Both rule-based and statistical POS tagging have their advantages and disadvantages. Rule-based taggers are simpler to implement and understand but less accurate than statistical taggers. Statistical taggers, however, are more accurate but require a large amount of training data and computational resources.
Advantages and disadvantages of the different types of Part-of-speech (POS) tagging for NLP in Python
Rule-based part-of-speech (POS) taggers and statistical POS taggers are two different approaches to POS tagging in natural language processing (NLP). Each method has its advantages and disadvantages.

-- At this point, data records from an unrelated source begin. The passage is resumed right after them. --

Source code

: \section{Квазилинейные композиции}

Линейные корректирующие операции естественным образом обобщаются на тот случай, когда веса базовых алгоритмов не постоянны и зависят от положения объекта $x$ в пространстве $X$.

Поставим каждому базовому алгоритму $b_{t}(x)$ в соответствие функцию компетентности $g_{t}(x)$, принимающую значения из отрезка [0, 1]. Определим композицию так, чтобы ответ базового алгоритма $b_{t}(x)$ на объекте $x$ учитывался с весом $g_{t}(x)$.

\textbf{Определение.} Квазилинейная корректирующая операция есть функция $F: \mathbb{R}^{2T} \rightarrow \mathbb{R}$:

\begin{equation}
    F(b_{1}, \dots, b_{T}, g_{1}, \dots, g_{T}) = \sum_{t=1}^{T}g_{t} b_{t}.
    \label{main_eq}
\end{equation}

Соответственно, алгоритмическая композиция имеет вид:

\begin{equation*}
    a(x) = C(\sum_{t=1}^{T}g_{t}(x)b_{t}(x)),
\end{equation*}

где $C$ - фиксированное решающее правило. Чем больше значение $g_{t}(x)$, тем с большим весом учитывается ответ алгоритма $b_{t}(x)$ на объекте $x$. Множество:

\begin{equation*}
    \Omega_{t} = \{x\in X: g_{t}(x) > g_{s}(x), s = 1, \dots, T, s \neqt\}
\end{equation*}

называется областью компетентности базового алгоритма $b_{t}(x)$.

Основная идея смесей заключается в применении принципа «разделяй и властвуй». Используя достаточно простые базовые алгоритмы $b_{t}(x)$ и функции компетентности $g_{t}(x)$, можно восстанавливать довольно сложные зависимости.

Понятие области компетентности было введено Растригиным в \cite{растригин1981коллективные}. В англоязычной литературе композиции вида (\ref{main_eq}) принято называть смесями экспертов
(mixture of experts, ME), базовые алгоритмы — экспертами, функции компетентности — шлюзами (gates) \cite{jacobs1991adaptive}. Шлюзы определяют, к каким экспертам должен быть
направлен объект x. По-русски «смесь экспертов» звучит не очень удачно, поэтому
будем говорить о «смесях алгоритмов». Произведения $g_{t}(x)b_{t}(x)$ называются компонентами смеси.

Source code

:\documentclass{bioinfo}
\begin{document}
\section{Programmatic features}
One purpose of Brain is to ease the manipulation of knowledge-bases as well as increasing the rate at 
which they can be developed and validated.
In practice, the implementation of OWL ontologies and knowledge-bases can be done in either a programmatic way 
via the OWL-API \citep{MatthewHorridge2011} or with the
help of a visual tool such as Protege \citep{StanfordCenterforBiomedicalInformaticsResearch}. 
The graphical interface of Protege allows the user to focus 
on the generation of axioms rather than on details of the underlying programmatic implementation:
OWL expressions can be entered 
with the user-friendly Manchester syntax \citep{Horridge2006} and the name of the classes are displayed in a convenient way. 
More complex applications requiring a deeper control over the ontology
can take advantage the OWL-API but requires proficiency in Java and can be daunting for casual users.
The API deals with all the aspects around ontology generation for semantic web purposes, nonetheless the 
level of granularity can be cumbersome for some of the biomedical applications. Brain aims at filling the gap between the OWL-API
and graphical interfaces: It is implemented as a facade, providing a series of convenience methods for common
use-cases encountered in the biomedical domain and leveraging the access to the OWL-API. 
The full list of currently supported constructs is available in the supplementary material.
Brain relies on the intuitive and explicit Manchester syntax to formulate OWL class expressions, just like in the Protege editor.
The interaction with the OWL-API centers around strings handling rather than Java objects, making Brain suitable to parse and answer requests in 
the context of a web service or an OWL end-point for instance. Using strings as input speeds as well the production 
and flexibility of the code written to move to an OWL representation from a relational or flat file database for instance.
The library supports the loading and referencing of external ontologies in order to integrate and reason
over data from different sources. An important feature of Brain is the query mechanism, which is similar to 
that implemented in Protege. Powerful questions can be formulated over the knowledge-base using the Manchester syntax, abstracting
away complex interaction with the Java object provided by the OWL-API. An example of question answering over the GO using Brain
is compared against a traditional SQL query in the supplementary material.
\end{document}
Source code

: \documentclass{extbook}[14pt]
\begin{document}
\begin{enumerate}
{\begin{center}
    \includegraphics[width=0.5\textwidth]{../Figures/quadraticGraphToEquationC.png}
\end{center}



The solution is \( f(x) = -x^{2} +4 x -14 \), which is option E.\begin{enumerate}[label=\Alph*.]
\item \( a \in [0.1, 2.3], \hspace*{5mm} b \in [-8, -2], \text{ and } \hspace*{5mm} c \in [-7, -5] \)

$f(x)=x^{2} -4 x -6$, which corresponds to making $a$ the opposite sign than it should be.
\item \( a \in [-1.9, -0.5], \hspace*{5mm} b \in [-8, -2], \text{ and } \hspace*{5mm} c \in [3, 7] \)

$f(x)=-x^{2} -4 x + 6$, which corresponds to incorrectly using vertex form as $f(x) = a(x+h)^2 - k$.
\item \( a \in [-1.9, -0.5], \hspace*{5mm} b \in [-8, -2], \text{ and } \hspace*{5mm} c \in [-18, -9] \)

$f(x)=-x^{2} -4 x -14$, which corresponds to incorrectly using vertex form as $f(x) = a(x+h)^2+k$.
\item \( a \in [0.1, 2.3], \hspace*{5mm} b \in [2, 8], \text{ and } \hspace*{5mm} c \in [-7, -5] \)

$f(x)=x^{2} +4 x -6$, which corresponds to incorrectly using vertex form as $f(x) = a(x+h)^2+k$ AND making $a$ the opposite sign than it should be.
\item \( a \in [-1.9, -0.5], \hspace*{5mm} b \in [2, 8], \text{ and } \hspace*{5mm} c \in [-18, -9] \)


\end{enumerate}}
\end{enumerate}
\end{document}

The benefits of rule-based Part-of-speech (POS) tagging:
- Simple to implement and understand
- It doesn’t require a lot of computational resources or training data
- It can be easily customized to specific domains or languages
Disadvantages of rule-based Part-of-speech (POS) tagging:
- Less accurate than statistical taggers
- Limited by the quality and coverage of the rules
- It can be difficult to maintain and update
The Benefits of Statistical Part-of-speech (POS) Tagging:
- More accurate than rule-based taggers
- Don’t require a lot of human-written rules
- Can learn from large amounts of training data
Disadvantages of statistical Part-of-speech (POS) Tagging:
- Requires more computational resources and training data
- It can be difficult to interpret and debug
- Can be sensitive to the quality and diversity of the training data
In general, for most of the real-world use cases, it’s recommended to use statistical POS taggers, which are more accurate and robust. However, in some cases, the rule-based POS tagger is still useful, for example, for small or specific domains where the training data is unavailable or for specific languages that are not well-supported by existing statistical models.

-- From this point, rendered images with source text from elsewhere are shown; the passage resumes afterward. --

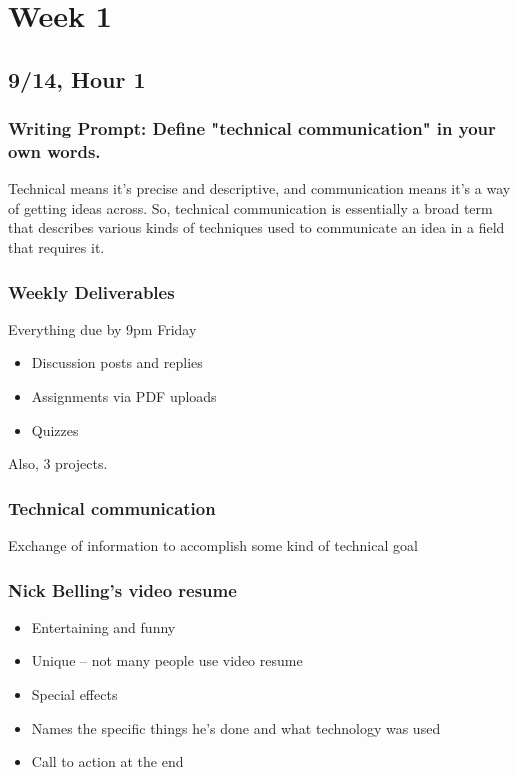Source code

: \chapter{Week 1}

\section{9/14, Hour 1}

\subsection{Writing Prompt: Define "technical communication" in your own words.}

Technical means it's precise and descriptive, and communication means it's a way of getting ideas across. So, technical communication is essentially a broad term that describes various kinds of techniques used to communicate an idea in a field that requires it.
  
\subsection{Weekly Deliverables}

Everything due by 9pm Friday

\begin{itemize}
    \item Discussion posts and replies
    \item Assignments via PDF uploads
    \item Quizzes
\end{itemize}

Also, 3 projects.

\subsection{Technical communication}

\begin{outline}
    \1 Exchange of information to accomplish some kind of technical goal
\end{outline}

\subsection{Nick Belling's video resume}

\begin{itemize}
    \item Entertaining and funny
    \item Unique -- not many people use video resume
    \item Special effects
    \item Names the specific things he's done and what technology was used
    \item Call to action at the end
\end{itemize}

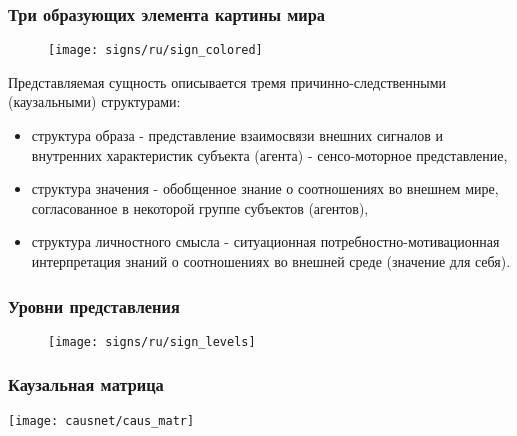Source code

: \documentclass[default]{beamer}
\begin{document}
	\begin{frame}
		\frametitle{Три образующих элемента картины мира}
		\footnotesize
		\begin{figure}
			\texttt{[image: signs/ru/sign\_colored]}
		\end{figure}
		\vspace{-10pt}
		Представляемая сущность описывается тремя причинно-следственными (каузальными) структурами:
		\begin{itemize}
			\item {\color{red}структура образа} - представление взаимосвязи внешних сигналов и внутренних характеристик субъекта (агента) - сенсо-моторное представление,
			\item {\color{blue}структура значения} - обобщенное знание о соотношениях во внешнем мире, согласованное в некоторой группе субъектов (агентов),
			\item {\color{green!60!black}структура личностного смысла} - ситуационная потребностно-мотивационная интерпретация знаний о соотношениях во внешней среде (значение для себя).
		\end{itemize}
	\end{frame}
		
	\begin{frame}
		\frametitle{Уровни представления}
		\begin{figure}
		\texttt{[image: signs/ru/sign\_levels]}
		\end{figure}
	\end{frame}

	\begin{frame}
		\frametitle{Каузальная матрица}                             
		\centering
		\texttt{[image: causnet/caus\_matr]}
	\end{frame}
\end{document}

Rule-based Part-of-speech (POS) tagging for NLP in Python code
1. NLTK Part-of-speech (POS) tagging
One common way to perform POS tagging in Python using the NLTK library is to use the
pos_tag()
function, which uses the Penn Treebank POS tag set. For example:
import nltk
nltk.download('averaged_perceptron_tagger')

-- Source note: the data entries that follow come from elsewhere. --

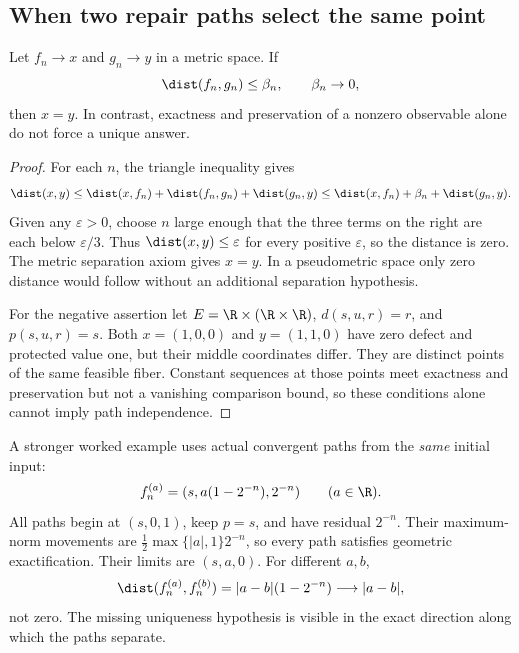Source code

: \subsection{When two repair paths select the same point}
\begin{proposition}\label{KS74}
Let \(f_n\to x\) and \(g_n\to y\) in a metric space. If
\[
 \dist(f_n,g_n)\le\beta_n,\qquad\beta_n\to0,
\]
then \(x=y\). In contrast, exactness and preservation of a nonzero observable alone do not force a unique answer.
\end{proposition}
\begin{proof}
For each \(n\), the triangle inequality gives
\[
 \dist(x,y)\le\dist(x,f_n)+\dist(f_n,g_n)+\dist(g_n,y)
 \le\dist(x,f_n)+\beta_n+\dist(g_n,y).
\]
Given any \(\varepsilon>0\), choose \(n\) large enough that the three terms on the right are each below \(\varepsilon/3\). Thus \(\dist(x,y)\le\varepsilon\) for every positive \(\varepsilon\), so the distance is zero. The metric separation axiom gives \(x=y\). In a pseudometric space only zero distance would follow without an additional separation hypothesis.

For the negative assertion let \(E=\R\times(\R\times\R)\), \(d(s,u,r)=r\), and \(p(s,u,r)=s\). Both \(x=(1,0,0)\) and \(y=(1,1,0)\) have zero defect and protected value one, but their middle coordinates differ. They are distinct points of the same feasible fiber. Constant sequences at those points meet exactness and preservation but not a vanishing comparison bound, so these conditions alone cannot imply path independence.
\end{proof}
A stronger worked example uses actual convergent paths from the \emph{same} initial input:
\[
 f_n^{(a)}=(s,a(1-2^{-n}),2^{-n})\qquad(a\in\R).
\]
All paths begin at \((s,0,1)\), keep \(p=s\), and have residual \(2^{-n}\). Their maximum-norm movements are \(\frac12\max\{|a|,1\}2^{-n}\), so every path satisfies geometric exactification. Their limits are \((s,a,0)\). For different \(a,b\),
\[
 \dist(f_n^{(a)},f_n^{(b)})=|a-b|(1-2^{-n})\longrightarrow|a-b|,
\]
not zero. The missing uniqueness hypothesis is visible in the exact direction along which the paths separate.



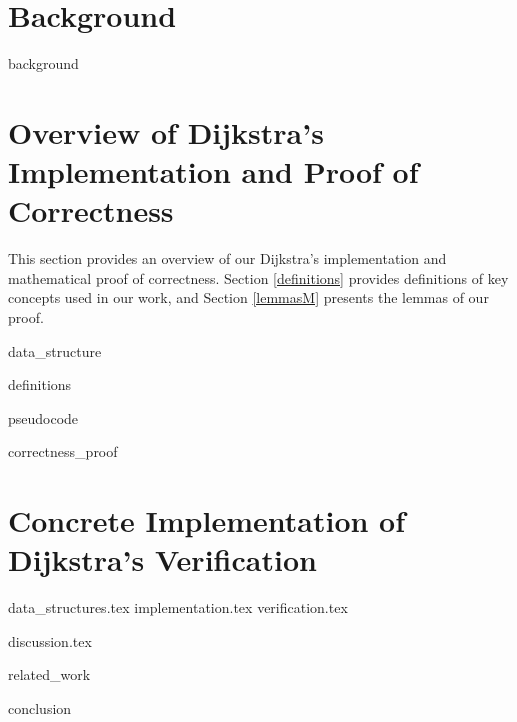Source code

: \documentclass[11pt, a4paper]{article} %
\theoremstyle{definition}
\begin{document}
\section{Background}
{background}

\section{Overview of Dijkstra's Implementation and Proof of Correctness}
This section provides an overview of our Dijkstra's implementation and mathematical proof of correctness. Section \ref{definitions} provides definitions of key concepts used in our work, and Section \ref{lemmasM} presents the lemmas of our proof.  

{data_structure}

{definitions}

{pseudocode}

{correctness_proof}


\section{Concrete Implementation of Dijkstra's Verification}
{data_structures.tex}
{implementation.tex}
{verification.tex}


{discussion.tex}


{related_work}



{conclusion}

\newpage %
\end{document}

sentence = "I am learning NLP in Python"
tokens = nltk.word_tokenize(sentence)
pos_tags = nltk.pos_tag(tokens)
print(pos_tags)
This will make a list of tuples, each with a word and the POS tag that goes with it.
[('I', 'PRP'), ('am', 'VBP'), ('learning', 'VBG'), ('NLP', 'NNP'), ('in', 'IN'), ('Python', 'NNP')]
It’s also possible to use other POS taggers, like Stanford POS Tagger, or others with better performance, like SpaCy POS Tagger, but they require additional setup and processing.
NLTK POS tagger abbreviations
Here is a list of the available abbreviations and their meaning.
Abbreviation | Meaning |
---|---|
CC | coordinating conjunction |
CD | cardinal digit |
DT | determiner |
EX | existential there |
FW | foreign word |
IN | preposition/subordinating conjunction |
JJ | This NLTK POS Tag is an adjective (large) |
JJR | adjective, comparative (larger) |
JJS | adjective, superlative (largest) |
LS | list market |
MD | modal (could, will) |
NN | noun, singular (cat, tree) |
NNS | noun plural (desks) |
NNP | proper noun, singular (sarah) |
NNPS | proper noun, plural (indians or americans) |
PDT | predeterminer (all, both, half) |
POS | possessive ending (parent\ ‘s) |
PRP | personal pronoun (hers, herself, him, himself) |
PRP$ | possessive pronoun (her, his, mine, my, our ) |
RB | adverb (occasionally, swiftly) |
RBR | adverb, comparative (greater) |
RBS | adverb, superlative (biggest) |
RP | particle (about) |
TO | infinite marker (to) |
UH | interjection (goodbye) |
VB | verb (ask) |
VBG | verb gerund (judging) |
VBD | verb past tense (pleaded) |
VBN | verb past participle (reunified) |
VBP | verb, present tense not 3rd person singular(wrap) |
VBZ | verb, present tense with 3rd person singular (bases) |
WDT | wh-determiner (that, what) |
WP | wh- pronoun (who) |
WRB | wh- adverb (how) |
2. TextBlob Part-of-speech (POS) tagging
Here is an example of how to use the part-of-speech (POS) tagging functionality in the TextBlob library in Python:
from textblob import TextBlob
# Define a sentence
sentence = "I am learning NLP in Python"
# Create a TextBlob object
text_blob = TextBlob(sentence)
# Use the 'tags' property to get the POS tags
pos_tags = text_blob.tags
print(pos_tags)
This will output a list of tuples, where each tuple contains a word and its corresponding POS tag, using the pattern-based POS tagger.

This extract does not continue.